→ REQUIRED WORK
For each line of the listing below that contains the string "title", copy the line.
---*---
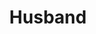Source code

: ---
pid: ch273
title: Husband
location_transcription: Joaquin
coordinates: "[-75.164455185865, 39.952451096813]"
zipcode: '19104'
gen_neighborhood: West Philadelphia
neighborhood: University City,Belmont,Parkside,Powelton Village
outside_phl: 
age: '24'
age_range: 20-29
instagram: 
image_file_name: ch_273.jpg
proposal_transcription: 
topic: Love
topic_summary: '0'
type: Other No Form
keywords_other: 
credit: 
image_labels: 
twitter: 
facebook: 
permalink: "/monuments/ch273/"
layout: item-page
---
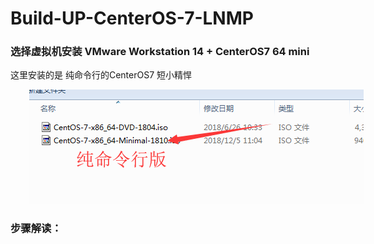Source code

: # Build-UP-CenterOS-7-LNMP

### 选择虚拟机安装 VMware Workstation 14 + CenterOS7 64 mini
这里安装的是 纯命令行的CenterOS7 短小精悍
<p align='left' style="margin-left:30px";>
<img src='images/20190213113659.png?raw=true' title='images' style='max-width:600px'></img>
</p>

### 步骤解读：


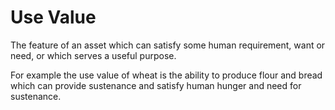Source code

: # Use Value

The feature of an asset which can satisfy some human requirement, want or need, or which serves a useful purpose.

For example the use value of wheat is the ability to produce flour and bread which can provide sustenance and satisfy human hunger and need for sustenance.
---*---
→ SOLUTION TO THIS EXERCISE
title: Husband
<img src='images/20190213113659.png?raw=true' title='images' style='max-width:600px'></img>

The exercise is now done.